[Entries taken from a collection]
□ □ □
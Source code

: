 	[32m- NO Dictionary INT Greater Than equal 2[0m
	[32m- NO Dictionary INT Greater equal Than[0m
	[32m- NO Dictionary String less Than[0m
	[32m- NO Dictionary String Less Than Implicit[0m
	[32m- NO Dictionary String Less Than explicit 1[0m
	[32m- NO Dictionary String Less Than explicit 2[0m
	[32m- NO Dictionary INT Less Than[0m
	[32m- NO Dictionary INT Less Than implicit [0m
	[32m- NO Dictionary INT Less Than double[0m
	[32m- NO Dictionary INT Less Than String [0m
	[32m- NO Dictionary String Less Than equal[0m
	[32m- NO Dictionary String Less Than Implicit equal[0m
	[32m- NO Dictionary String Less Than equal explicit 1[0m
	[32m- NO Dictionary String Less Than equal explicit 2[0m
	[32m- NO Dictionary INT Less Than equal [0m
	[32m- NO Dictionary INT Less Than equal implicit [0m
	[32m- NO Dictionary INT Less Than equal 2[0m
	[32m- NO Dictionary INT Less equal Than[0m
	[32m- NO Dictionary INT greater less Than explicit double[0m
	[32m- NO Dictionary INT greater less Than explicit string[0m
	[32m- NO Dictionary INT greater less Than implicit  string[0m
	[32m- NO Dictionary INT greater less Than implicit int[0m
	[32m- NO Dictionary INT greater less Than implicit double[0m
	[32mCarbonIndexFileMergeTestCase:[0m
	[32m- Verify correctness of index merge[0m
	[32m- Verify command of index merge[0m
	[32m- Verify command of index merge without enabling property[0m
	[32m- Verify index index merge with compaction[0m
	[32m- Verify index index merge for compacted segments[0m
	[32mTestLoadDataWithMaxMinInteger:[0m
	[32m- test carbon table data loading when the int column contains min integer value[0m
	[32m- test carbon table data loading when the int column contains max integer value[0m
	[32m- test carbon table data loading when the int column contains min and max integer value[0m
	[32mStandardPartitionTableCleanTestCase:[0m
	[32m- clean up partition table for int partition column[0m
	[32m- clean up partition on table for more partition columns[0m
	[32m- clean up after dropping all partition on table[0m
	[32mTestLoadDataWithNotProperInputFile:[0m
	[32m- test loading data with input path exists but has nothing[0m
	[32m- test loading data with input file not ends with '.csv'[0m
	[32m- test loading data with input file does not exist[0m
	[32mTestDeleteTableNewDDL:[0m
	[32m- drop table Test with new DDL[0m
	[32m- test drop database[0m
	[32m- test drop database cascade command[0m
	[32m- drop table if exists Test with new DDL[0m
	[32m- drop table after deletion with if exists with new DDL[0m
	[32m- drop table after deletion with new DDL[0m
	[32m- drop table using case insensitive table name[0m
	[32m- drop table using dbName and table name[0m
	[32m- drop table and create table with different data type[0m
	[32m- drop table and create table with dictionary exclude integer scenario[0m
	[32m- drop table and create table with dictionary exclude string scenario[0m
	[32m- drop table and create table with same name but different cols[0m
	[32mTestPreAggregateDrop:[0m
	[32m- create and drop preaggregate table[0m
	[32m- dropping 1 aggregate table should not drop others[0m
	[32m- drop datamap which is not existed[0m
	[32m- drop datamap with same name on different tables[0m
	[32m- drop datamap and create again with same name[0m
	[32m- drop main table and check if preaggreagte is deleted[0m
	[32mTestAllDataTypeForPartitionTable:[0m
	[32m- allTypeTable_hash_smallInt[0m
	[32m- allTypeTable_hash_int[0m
□ □ □
▶ Exercise prompt
Output the lines of the records above exactly as they appear, from the line containing "merge with compaction[0m" through the line containing "int partition column[0m".

▶ Written solution
	[32m- Verify index index merge with compaction[0m
	[32m- Verify index index merge for compacted segments[0m
	[32mTestLoadDataWithMaxMinInteger:[0m
	[32m- test carbon table data loading when the int column contains min integer value[0m
	[32m- test carbon table data loading when the int column contains max integer value[0m
	[32m- test carbon table data loading when the int column contains min and max integer value[0m
	[32mStandardPartitionTableCleanTestCase:[0m
	[32m- clean up partition table for int partition column[0m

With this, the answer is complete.